## EXERCISE PROMPT:
Check every line of the entries that follow, and copy the ones containing "tool".

## DATASET RECORDS:

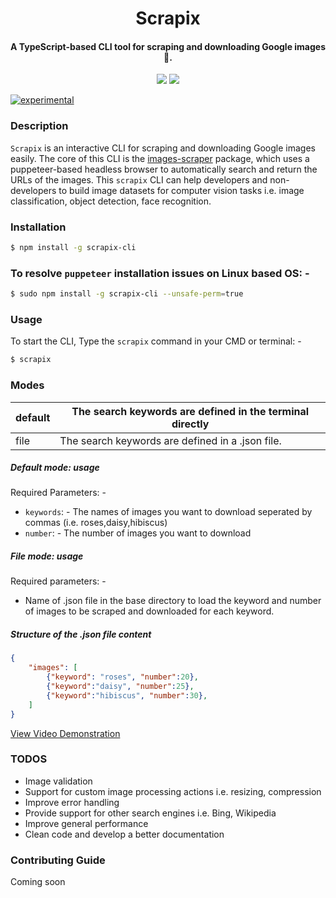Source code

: <h1 align="center">
  Scrapix
</h1>
<h4 align="center">
    A TypeScript-based CLI tool for scraping and downloading Google images 🚀.
</h4>

<div align="center">
  <img src="https://badgen.net/npm/v/make-cli-tool?icon=npm" />
  <img src="https://badgen.net/github/last-commit/sajmoni/make-cli-tool?icon=github" />
</div>

[![experimental](http://badges.github.io/stability-badges/dist/experimental.svg)](http://github.com/badges/stability-badges)

### Description
`Scrapix` is an interactive CLI for scraping and downloading Google images easily. The core of this CLI is the [images-scraper](https://www.npmjs.com/package/images-scraper) package, which uses a puppeteer-based headless browser to automatically search and return the URLs of the images. This `scrapix` CLI can help developers and non-developers to build image datasets for computer vision tasks i.e. image classification, object detection, face recognition. 

### Installation
```bash
$ npm install -g scrapix-cli
```

### To resolve `puppeteer` installation issues on Linux based OS: -
```bash
$ sudo npm install -g scrapix-cli --unsafe-perm=true
```

### Usage 
To start the CLI, Type the `scrapix` command in your CMD or terminal: -
```bash
$ scrapix
```
### Modes 
| default | The search keywords are defined in the terminal directly |
|---------|----------------------------------------------------------|
| file    | The search keywords are defined in a .json file.         |

##### Default mode: usage
Required Parameters: -
- `keywords`: - The names of images you want to download seperated by commas (i.e. roses,daisy,hibiscus)
- `number`: - The number of images you want to download

##### File mode: usage
Required parameters: -
- Name of .json file in the base directory to load the keyword and number of images to be scraped and downloaded for each keyword.

##### Structure of the .json file content
```json
{
    "images": [
        {"keyword": "roses", "number":20},
        {"keyword":"daisy", "number":25},
        {"keyword":"hibiscus", "number":30},
    ]
}
```

[View Video Demonstration](https://www.youtube.com/watch?v=3mRXiu-i4TY)

### TODOS
- Image validation 
- Support for custom image processing actions i.e. resizing, compression
- Improve error handling
- Provide support for other search engines i.e. Bing, Wikipedia
- Improve general performance
- Clean code and develop a better documentation

### Contributing Guide
Coming soon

## TASK RESPONSE:
    A TypeScript-based CLI tool for scraping and downloading Google images 🚀.
  <img src="https://badgen.net/npm/v/make-cli-tool?icon=npm" />
  <img src="https://badgen.net/github/last-commit/sajmoni/make-cli-tool?icon=github" />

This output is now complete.